» Problem: What is needed is an exact copy of the lines in the listing below, from the one with "- [ ] write logic for players having hands" up to and including the one with "- View(Component) ->", with no other lines.

» Record excerpts:
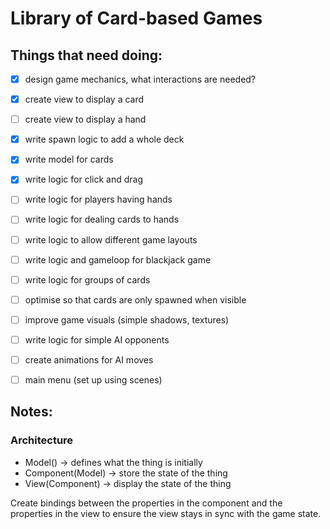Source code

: # Library of Card-based Games

## Things that need doing:
- [x] design game mechanics, what interactions are needed?
- [x] create view to display a card
- [ ] create view to display a hand
- [x] write spawn logic to add a whole deck
- [x] write model for cards
- [x] write logic for click and drag
- [ ] write logic for players having hands
- [ ] write logic for dealing cards to hands
- [ ] write logic to allow different game layouts
- [ ] write logic and gameloop for blackjack game
- [ ] write logic for groups of cards
- [ ] optimise so that cards are only spawned when visible
- [ ] improve game visuals (simple shadows, textures)
- [ ] write logic for simple AI opponents
- [ ] create animations for AI moves
- [ ] main menu (set up using scenes)


## Notes:
### Architecture
- Model() -> defines what the thing is initially 
- Component(Model) -> store the state of the thing 
- View(Component) -> display the state of the thing

 Create bindings between the properties in the component and the properties in the view to ensure the view stays in sync with the game state.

» Written response:
- [ ] write logic for players having hands
- [ ] write logic for dealing cards to hands
- [ ] write logic to allow different game layouts
- [ ] write logic and gameloop for blackjack game
- [ ] write logic for groups of cards
- [ ] optimise so that cards are only spawned when visible
- [ ] improve game visuals (simple shadows, textures)
- [ ] write logic for simple AI opponents
- [ ] create animations for AI moves
- [ ] main menu (set up using scenes)


## Notes:
### Architecture
- Model() -> defines what the thing is initially 
- Component(Model) -> store the state of the thing 
- View(Component) -> display the state of the thing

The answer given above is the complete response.